Annual Cash Incentives
All NEOs were ineligible to receive annual cash incentives in 2013 due to restrictions under TARP and will continue to be ineligible for as long as the TARP restrictions on executive compensation are in place.
Long-term Equity-based Incentives
For 2013, the Special Master determined that 10% of compensation effective July 1, 2013, should be paid as long-term equity-based incentives in the form of IRSUs to have an incentive compensation component in the total direct compensation opportunity for our NEOs, and to provide retention and alignment with stockholder interests. Due to the restrictions under TARP, grants of long-term IRSUs are the only incentive compensation permitted for the NEOs and the next 20 highest-compensated employees.
The long-term IRSU awards granted in 2013 to the Top 25 vest two-thirds after two years from the date they were granted and in full three years from the date they were granted. After the vesting requirement is met, the NEOs will receive payouts as the Company repays its TARP obligations. Payouts will be made in 25% increments based on the percentage of TARP obligations that have been repaid, as determined in accordance with the established guidelines for determining “repayment”. As of December 31, 2013, Ally had repaid 75% of its TARP obligations, as determined in accordance with the established guidelines. Therefore, 75% of IRSUs granted will be immediately payable to recipients upon the vesting dates.
As noted above, no long-term IRSU awards will be granted to the Top 25 in 2014.
Incentive Compensation Determination for the NEOs
For 2013, the Special Master determined that commencing July 1, 2013, 10% of Ally’s compensation structure should be in the form of long-term incentive awards. As noted above, IRSU awards are the only permitted incentive compensation for the NEOs. Individual goals and objectives related both to Ally performance and individual performance including the performance of the individual's business unit or function were set for the awarding of incentive compensation at year-end.
Based on its reviews of Ally and individual performance, the Committee granted the IRSU awards to the NEOs in December 2013 as indicated in the Summary Compensation Table. The value of each IRSU award granted was determined at the end of the year primarily based on the 2013 performance of Ally relative to Company objectives and accomplishments and the Committee's judgment of how each NEO performed relative to his or her individual objectives, including adherence to standards set by Ally's risk, audit, model validation, loan review and compliance functions. In its determination process, the Committee did not employ any formula or quantitative adjustment methodology, but relied instead on its overall assessment of the individual's performance against stated objectives and its subjective judgment regarding the individual's contribution to the Company's annual performance. Forms of compensation other than IRSUs were not affected by these reviews since they were set at the permitted levels in accordance with the applicable TARP restrictions on executive compensation.

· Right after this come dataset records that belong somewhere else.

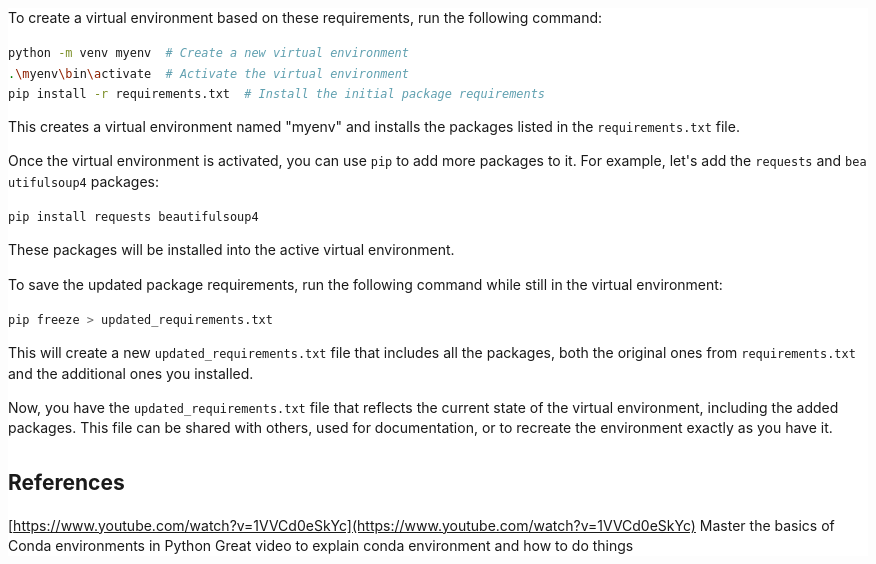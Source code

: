 To create a virtual environment based on these requirements, run the following command:

```bash
python -m venv myenv  # Create a new virtual environment
.\myenv\bin\activate  # Activate the virtual environment
pip install -r requirements.txt  # Install the initial package requirements
```

This creates a virtual environment named "myenv" and installs the packages listed in the `requirements.txt` file.

Once the virtual environment is activated, you can use `pip` to add more packages to it. For example, let's add the `requests` and `beautifulsoup4` packages:

   ```bash
   pip install requests beautifulsoup4
   ```

These packages will be installed into the active virtual environment.

To save the updated package requirements, run the following command while still in the virtual environment:

   ```bash
   pip freeze > updated_requirements.txt
   ```

This will create a new `updated_requirements.txt` file that includes all the packages, both the original ones from `requirements.txt` and the additional ones you installed.

Now, you have the `updated_requirements.txt` file that reflects the current state of the virtual environment, including the added packages. This file can be shared with others, used for documentation, or to recreate the environment exactly as you have it.

## References


[https://www.youtube.com/watch?v=1VVCd0eSkYc](https://www.youtube.com/watch?v=1VVCd0eSkYc)
Master the basics of Conda environments in Python
Great video to explain conda environment and how to do things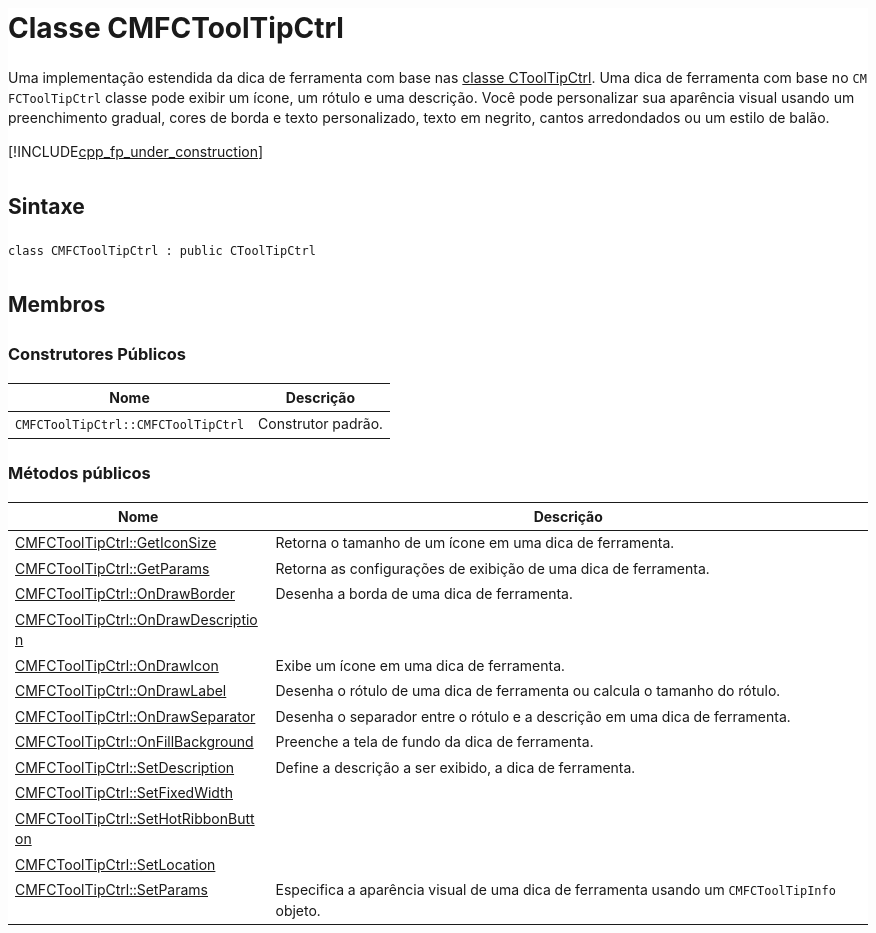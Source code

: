 # <a name="cmfctooltipctrl-class"></a>Classe CMFCToolTipCtrl
Uma implementação estendida da dica de ferramenta com base nas [classe CToolTipCtrl](../../mfc/reference/ctooltipctrl-class.md). Uma dica de ferramenta com base no `CMFCToolTipCtrl` classe pode exibir um ícone, um rótulo e uma descrição. Você pode personalizar sua aparência visual usando um preenchimento gradual, cores de borda e texto personalizado, texto em negrito, cantos arredondados ou um estilo de balão.  

 [!INCLUDE[cpp_fp_under_construction](../../mfc/reference/includes/cpp_fp_under_construction_md.md)]  
  
## <a name="syntax"></a>Sintaxe  
  
```  
class CMFCToolTipCtrl : public CToolTipCtrl  
```  
  
## <a name="members"></a>Membros  
  
### <a name="public-constructors"></a>Construtores Públicos  
  
|Nome|Descrição|  
|----------|-----------------|  
|`CMFCToolTipCtrl::CMFCToolTipCtrl`|Construtor padrão.|  
  
### <a name="public-methods"></a>Métodos públicos  
  
|Nome|Descrição|  
|----------|-----------------|  
|[CMFCToolTipCtrl::GetIconSize](#geticonsize)|Retorna o tamanho de um ícone em uma dica de ferramenta.|  
|[CMFCToolTipCtrl::GetParams](#getparams)|Retorna as configurações de exibição de uma dica de ferramenta.|  
|[CMFCToolTipCtrl::OnDrawBorder](#ondrawborder)|Desenha a borda de uma dica de ferramenta.|  
|[CMFCToolTipCtrl::OnDrawDescription](#ondrawdescription)||  
|[CMFCToolTipCtrl::OnDrawIcon](#ondrawicon)|Exibe um ícone em uma dica de ferramenta.|  
|[CMFCToolTipCtrl::OnDrawLabel](#ondrawlabel)|Desenha o rótulo de uma dica de ferramenta ou calcula o tamanho do rótulo.|  
|[CMFCToolTipCtrl::OnDrawSeparator](#ondrawseparator)|Desenha o separador entre o rótulo e a descrição em uma dica de ferramenta.|  
|[CMFCToolTipCtrl::OnFillBackground](#onfillbackground)|Preenche a tela de fundo da dica de ferramenta.|  
|[CMFCToolTipCtrl::SetDescription](#setdescription)|Define a descrição a ser exibido, a dica de ferramenta.|  
|[CMFCToolTipCtrl::SetFixedWidth](#setfixedwidth)||  
|[CMFCToolTipCtrl::SetHotRibbonButton](#sethotribbonbutton)||  
|[CMFCToolTipCtrl::SetLocation](#setlocation)||  
|[CMFCToolTipCtrl::SetParams](#setparams)|Especifica a aparência visual de uma dica de ferramenta usando um `CMFCToolTipInfo` objeto.|  
  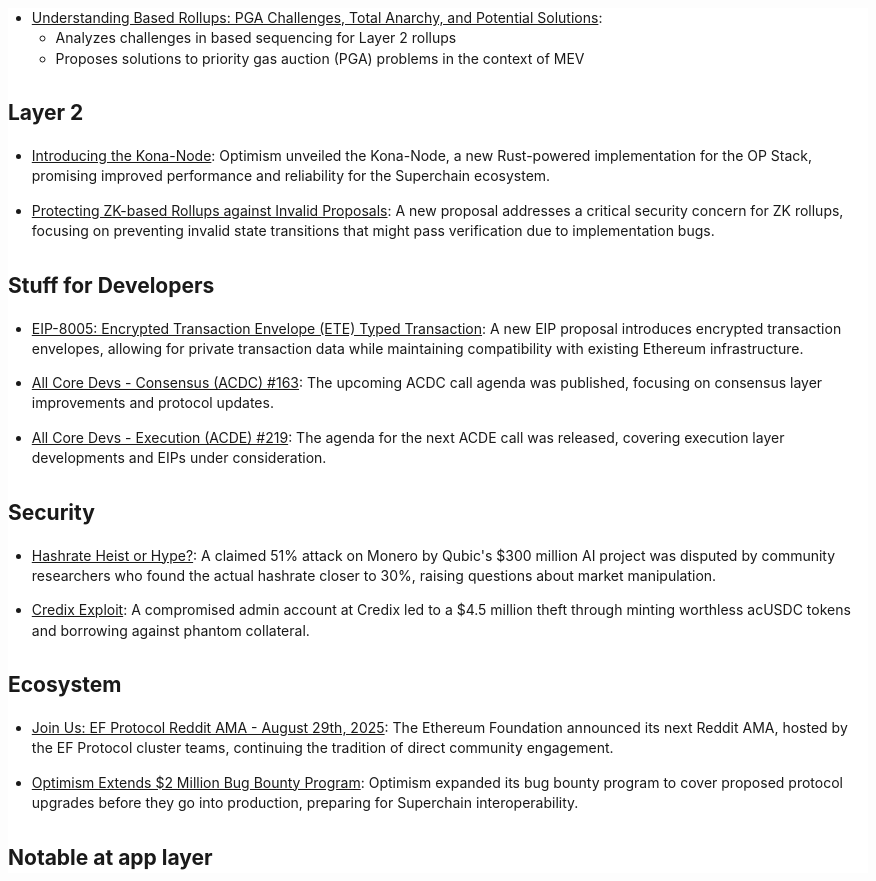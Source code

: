* [Understanding Based Rollups: PGA Challenges, Total Anarchy, and Potential Solutions](https://ethresear.ch/t/understanding-based-rollups-pga-challenges-total-anarchy-and-potential-solutions/21320):
  * Analyzes challenges in based sequencing for Layer 2 rollups
  * Proposes solutions to priority gas auction (PGA) problems in the context of MEV

## Layer 2

* [Introducing the Kona-Node](https://www.optimism.io/blog/introducing-the-kona-node-a-rust-powered-leap-for-the-op-stack): Optimism unveiled the Kona-Node, a new Rust-powered implementation for the OP Stack, promising improved performance and reliability for the Superchain ecosystem.

* [Protecting ZK-based Rollups against Invalid Proposals](https://ethereum-magicians.org/t/protecting-zk-based-rollups-against-invalid-proposals-that-pass-verification/25105): A new proposal addresses a critical security concern for ZK rollups, focusing on preventing invalid state transitions that might pass verification due to implementation bugs.

## Stuff for Developers

* [EIP-8005: Encrypted Transaction Envelope (ETE) Typed Transaction](https://ethereum-magicians.org/t/eip-8005-encrypted-transaction-envelope-ete-typed-transaction/25110): A new EIP proposal introduces encrypted transaction envelopes, allowing for private transaction data while maintaining compatibility with existing Ethereum infrastructure.

* [All Core Devs - Consensus (ACDC) #163](https://ethereum-magicians.org/t/all-core-devs-consensus-acdc-163-august-21-2025/25104): The upcoming ACDC call agenda was published, focusing on consensus layer improvements and protocol updates.

* [All Core Devs - Execution (ACDE) #219](https://ethereum-magicians.org/t/all-core-devs-execution-acde-219-august-28-2025/25106): The agenda for the next ACDE call was released, covering execution layer developments and EIPs under consideration.

## Security

* [Hashrate Heist or Hype?](https://rekt.news/hashrate-heist-or-hype/): A claimed 51% attack on Monero by Qubic's $300 million AI project was disputed by community researchers who found the actual hashrate closer to 30%, raising questions about market manipulation.

* [Credix Exploit](https://rekt.news/credix-rekt/): A compromised admin account at Credix led to a $4.5 million theft through minting worthless acUSDC tokens and borrowing against phantom collateral.

## Ecosystem

* [Join Us: EF Protocol Reddit AMA - August 29th, 2025](https://blog.ethereum.org/2025/08/15/protocol-ama): The Ethereum Foundation announced its next Reddit AMA, hosted by the EF Protocol cluster teams, continuing the tradition of direct community engagement.

* [Optimism Extends $2 Million Bug Bounty Program](https://www.optimism.io/blog/optimism-extends-2-million-bug-bounty-program-to-protocol-upgrades-ahead-of-superchain-interop): Optimism expanded its bug bounty program to cover proposed protocol upgrades before they go into production, preparing for Superchain interoperability.

## Notable at app layer
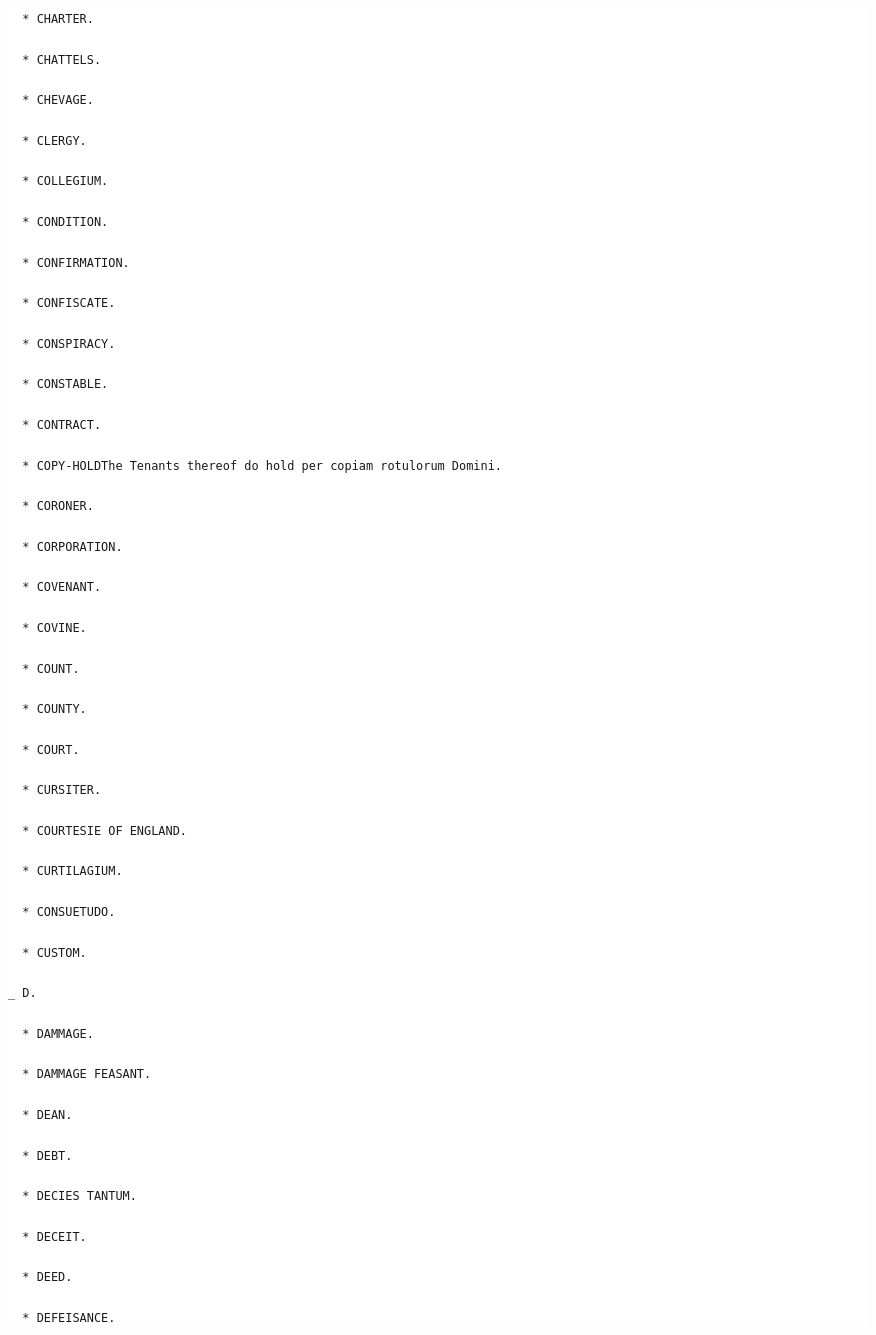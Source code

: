       * CHARTER.

      * CHATTELS.

      * CHEVAGE.

      * CLERGY.

      * COLLEGIUM.

      * CONDITION.

      * CONFIRMATION.

      * CONFISCATE.

      * CONSPIRACY.

      * CONSTABLE.

      * CONTRACT.

      * COPY-HOLDThe Tenants thereof do hold per copiam rotulorum Domini.

      * CORONER.

      * CORPORATION.

      * COVENANT.

      * COVINE.

      * COUNT.

      * COUNTY.

      * COURT.

      * CURSITER.

      * COURTESIE OF ENGLAND.

      * CURTILAGIUM.

      * CONSUETUDO.

      * CUSTOM.

    _ D.

      * DAMMAGE.

      * DAMMAGE FEASANT.

      * DEAN.

      * DEBT.

      * DECIES TANTUM.

      * DECEIT.

      * DEED.

      * DEFEISANCE.
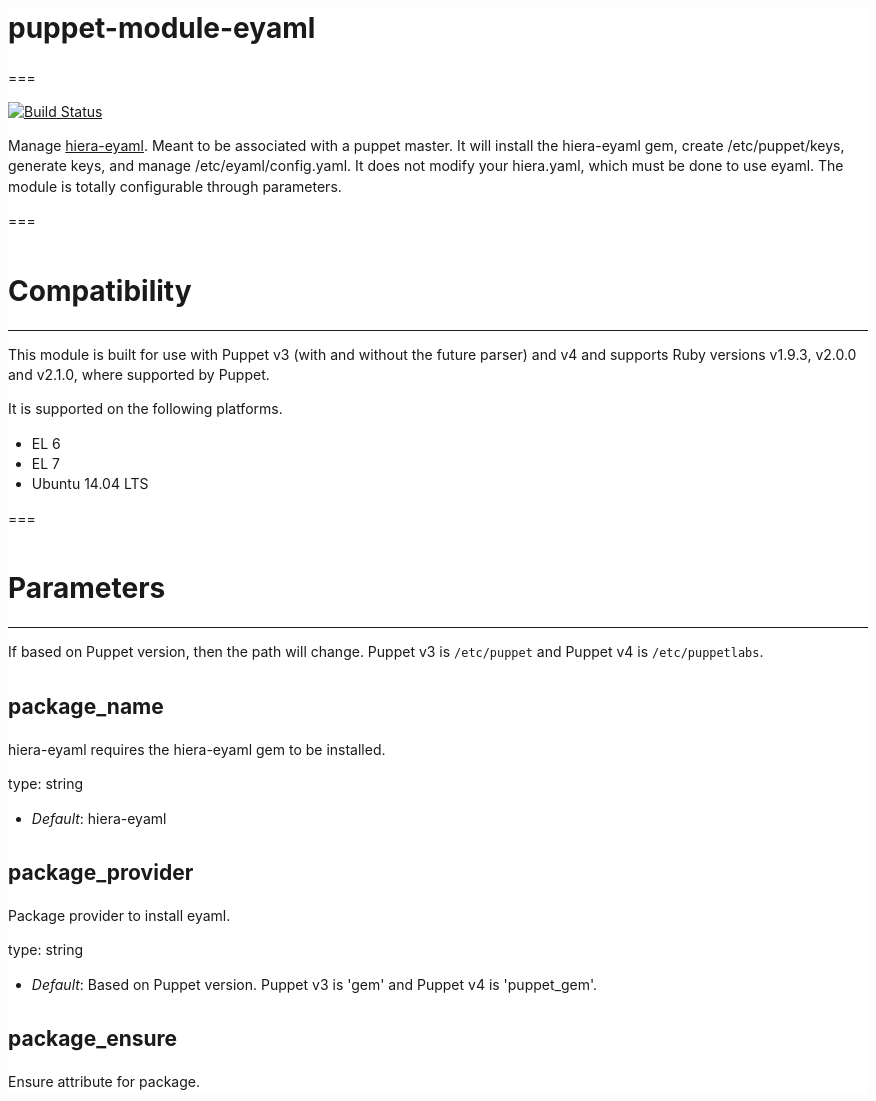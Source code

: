 # puppet-module-eyaml
===

[![Build Status](https://travis-ci.org/ghoneycutt/puppet-module-eyaml.png?branch=master)](https://travis-ci.org/ghoneycutt/puppet-module-eyaml)

Manage [hiera-eyaml](https://github.com/TomPoulton/hiera-eyaml). Meant to be
associated with a puppet master. It will install the hiera-eyaml gem, create
/etc/puppet/keys, generate keys, and manage /etc/eyaml/config.yaml. It does not
modify your hiera.yaml, which must be done to use eyaml. The module is totally
configurable through parameters.

===

# Compatibility
---------------
This module is built for use with Puppet v3 (with and without the future
parser) and v4 and supports Ruby versions v1.9.3, v2.0.0 and v2.1.0, where
supported by Puppet.

It is supported on the following platforms.

* EL 6
* EL 7
* Ubuntu 14.04 LTS

===

# Parameters
------------

If based on Puppet version, then the path will change. Puppet v3 is `/etc/puppet` and Puppet v4 is `/etc/puppetlabs`.

package_name
------------
hiera-eyaml requires the hiera-eyaml gem to be installed.

type: string

- *Default*: hiera-eyaml

package_provider
----------------
Package provider to install eyaml.

type: string

- *Default*: Based on Puppet version. Puppet v3 is 'gem' and Puppet v4 is 'puppet_gem'.

package_ensure
--------------
Ensure attribute for package.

The significant 2013 performance objectives and accomplishments for Ally are discussed in the Chief Executive Officer Compensation section below. Each NEO was responsible for various contributions to achieve these enterprise-wide objectives. Below is a listing of the overall responsibilities of each NEO, along with the NEO's significant individual 2013 performance objectives and applicable 2013 accomplishments. In addition to the performance objectives and accomplishments listed below, in determining the incentive compensation amounts for the NEOs, the Committee also considered the overall financial performance of Ally for 2013.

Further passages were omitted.